The economic argument is a very simple one. Imagine a hypothetical planet, Widgetworld. On Widgetworld, two things are needed to make widgets: Usable land and labor. All anyone needs to live on is a few widgets. Once laborers have enough widgets to live for a while, they prefers to spend their time on leisure, i.e. not making widgets. Workers laboring together produce more widgets per hour than they could alone. On Widgetworld, laborers are distributed randomly and unevenly, as is usable land. Naturally, laborers may move from place to place, but land is fixed in location. If laborers want to spend as little time as possible working , their natural course of action is to move to where they will be most productive. Laborers may congregate on centers of usable land to build widgets and by cooperating maximize the amount of time they spend on leisure.

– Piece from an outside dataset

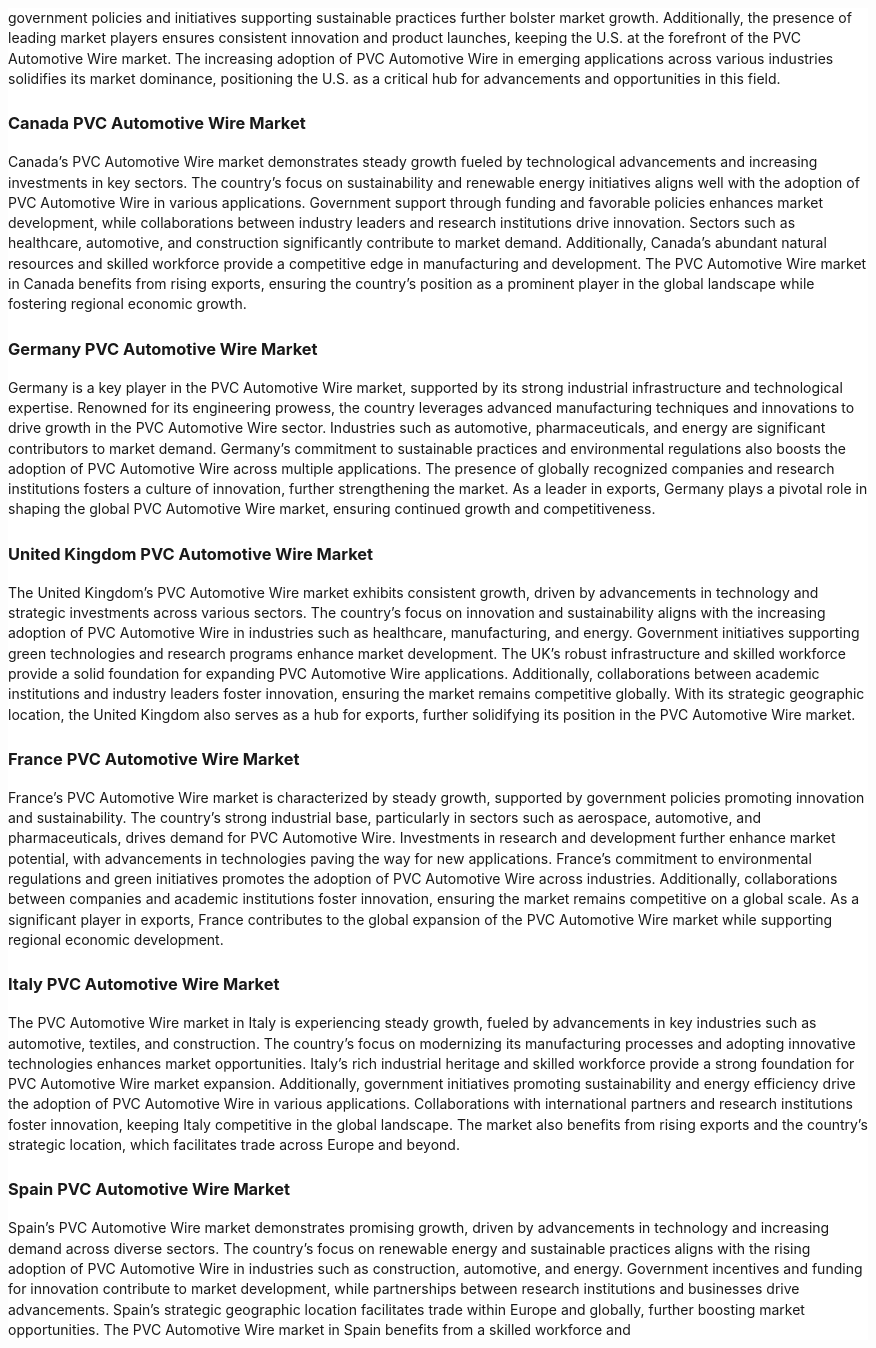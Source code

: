 government policies and initiatives supporting sustainable practices further bolster market growth. Additionally, the presence of leading market players ensures consistent innovation and product launches, keeping the U.S. at the forefront of the PVC Automotive Wire market. The increasing adoption of PVC Automotive Wire in emerging applications across various industries solidifies its market dominance, positioning the U.S. as a critical hub for advancements and opportunities in this field.</p><h3>Canada PVC Automotive Wire Market</h3><p>Canada&rsquo;s PVC Automotive Wire market demonstrates steady growth fueled by technological advancements and increasing investments in key sectors. The country&rsquo;s focus on sustainability and renewable energy initiatives aligns well with the adoption of PVC Automotive Wire in various applications. Government support through funding and favorable policies enhances market development, while collaborations between industry leaders and research institutions drive innovation. Sectors such as healthcare, automotive, and construction significantly contribute to market demand. Additionally, Canada&rsquo;s abundant natural resources and skilled workforce provide a competitive edge in manufacturing and development. The PVC Automotive Wire market in Canada benefits from rising exports, ensuring the country&rsquo;s position as a prominent player in the global landscape while fostering regional economic growth.</p><h3>Germany PVC Automotive Wire Market</h3><p>Germany is a key player in the PVC Automotive Wire market, supported by its strong industrial infrastructure and technological expertise. Renowned for its engineering prowess, the country leverages advanced manufacturing techniques and innovations to drive growth in the PVC Automotive Wire sector. Industries such as automotive, pharmaceuticals, and energy are significant contributors to market demand. Germany&rsquo;s commitment to sustainable practices and environmental regulations also boosts the adoption of PVC Automotive Wire across multiple applications. The presence of globally recognized companies and research institutions fosters a culture of innovation, further strengthening the market. As a leader in exports, Germany plays a pivotal role in shaping the global PVC Automotive Wire market, ensuring continued growth and competitiveness.</p><h3>United Kingdom PVC Automotive Wire Market</h3><p>The United Kingdom&rsquo;s PVC Automotive Wire market exhibits consistent growth, driven by advancements in technology and strategic investments across various sectors. The country&rsquo;s focus on innovation and sustainability aligns with the increasing adoption of PVC Automotive Wire in industries such as healthcare, manufacturing, and energy. Government initiatives supporting green technologies and research programs enhance market development. The UK&rsquo;s robust infrastructure and skilled workforce provide a solid foundation for expanding PVC Automotive Wire applications. Additionally, collaborations between academic institutions and industry leaders foster innovation, ensuring the market remains competitive globally. With its strategic geographic location, the United Kingdom also serves as a hub for exports, further solidifying its position in the PVC Automotive Wire market.</p><h3>France PVC Automotive Wire Market</h3><p>France&rsquo;s PVC Automotive Wire market is characterized by steady growth, supported by government policies promoting innovation and sustainability. The country&rsquo;s strong industrial base, particularly in sectors such as aerospace, automotive, and pharmaceuticals, drives demand for PVC Automotive Wire. Investments in research and development further enhance market potential, with advancements in technologies paving the way for new applications. France&rsquo;s commitment to environmental regulations and green initiatives promotes the adoption of PVC Automotive Wire across industries. Additionally, collaborations between companies and academic institutions foster innovation, ensuring the market remains competitive on a global scale. As a significant player in exports, France contributes to the global expansion of the PVC Automotive Wire market while supporting regional economic development.</p><h3>Italy PVC Automotive Wire Market</h3><p>The PVC Automotive Wire market in Italy is experiencing steady growth, fueled by advancements in key industries such as automotive, textiles, and construction. The country&rsquo;s focus on modernizing its manufacturing processes and adopting innovative technologies enhances market opportunities. Italy&rsquo;s rich industrial heritage and skilled workforce provide a strong foundation for PVC Automotive Wire market expansion. Additionally, government initiatives promoting sustainability and energy efficiency drive the adoption of PVC Automotive Wire in various applications. Collaborations with international partners and research institutions foster innovation, keeping Italy competitive in the global landscape. The market also benefits from rising exports and the country&rsquo;s strategic location, which facilitates trade across Europe and beyond.</p><h3>Spain PVC Automotive Wire Market</h3><p>Spain&rsquo;s PVC Automotive Wire market demonstrates promising growth, driven by advancements in technology and increasing demand across diverse sectors. The country&rsquo;s focus on renewable energy and sustainable practices aligns with the rising adoption of PVC Automotive Wire in industries such as construction, automotive, and energy. Government incentives and funding for innovation contribute to market development, while partnerships between research institutions and businesses drive advancements. Spain&rsquo;s strategic geographic location facilitates trade within Europe and globally, further boosting market opportunities. The PVC Automotive Wire market in Spain benefits from a skilled workforce and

Now, imagine that on Widgetworld there are random lines drawn across the planet delineating borders. It doesn’t particularly matter what the enforcement rules are, so long as they make movement harder. It could be that it costs a few widgets to cross one, that it takes a long waiting time, that they are completely impassible, or some combination thereof. What matters is that there is a cost, insurmountable or not, to crossing a border. This does not bring prosperity to those in regions with more land than labor to work it, as they cannot easily get laborers to work that and increase its productivity. Nor does it help labor-rich regions, as laborers there have nothing on which to work. Everyone has to work more to stay alive, meaning less leisure. Borders just make life harder for everyone.

Widgetworld is not that different from Earth. Both have only two independent productive factors: Land and labor. Capital, the goods used to produce other things, must ultimately be built from land and labor. The largest difference between Widgetworld and Earth is that on Widgetworld all labor, all useful land, and all products are the same. On Earth, the varied types of labor and land make it even more important for the right kinds of each factor to come together in the right places to make the right kind of products. The differences in kind within each category only compound the need for freedom of movement.

Borders are rights violations and economic burdens. They disrespect human dignity and hold down quality of life. They represent arbitrary violence and limit human potential. The White House’s reformism is unacceptable. Borders must be abolished.